# What you need to do:
From the entries below, copy out every line with "tabella" in it.

# Record extracts:
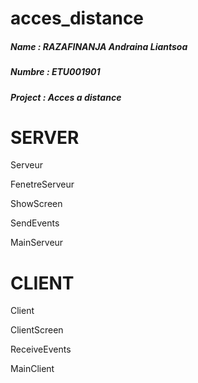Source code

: # acces_distance

<div>
    <h5> Name : RAZAFINANJA Andraina Liantsoa </h5>
    <h5> Numbre : ETU001901 </h5>
    <h5> Project : Acces a distance </h5>
</div>

# SERVER
<p>Serveur</p>
<p>FenetreServeur</p>
<p>ShowScreen</p>
<p>SendEvents</p>
<p>MainServeur</p>

# CLIENT
<p>Client</p>
<p>ClientScreen</p>
<p>ReceiveEvents</p>
<p>MainClient</p>




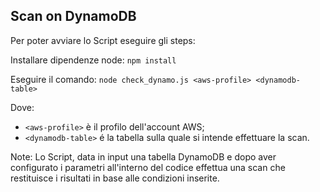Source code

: ## Scan on DynamoDB

Per poter avviare lo Script eseguire gli steps:

Installare dipendenze node:
`npm install`

Eseguire il comando:
`node check_dynamo.js <aws-profile> <dynamodb-table>`

Dove:
- `<aws-profile>` è il profilo dell'account AWS;
- `<dynamodb-table>` é la tabella sulla quale si intende effettuare la scan.

Note: 
Lo Script, data in input una tabella DynamoDB e dopo aver configurato i parametri all'interno del codice effettua una scan che restituisce i risultati in base alle condizioni inserite.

# Answer to the problem:
- `<dynamodb-table>` é la tabella sulla quale si intende effettuare la scan.
Lo Script, data in input una tabella DynamoDB e dopo aver configurato i parametri all'interno del codice effettua una scan che restituisce i risultati in base alle condizioni inserite.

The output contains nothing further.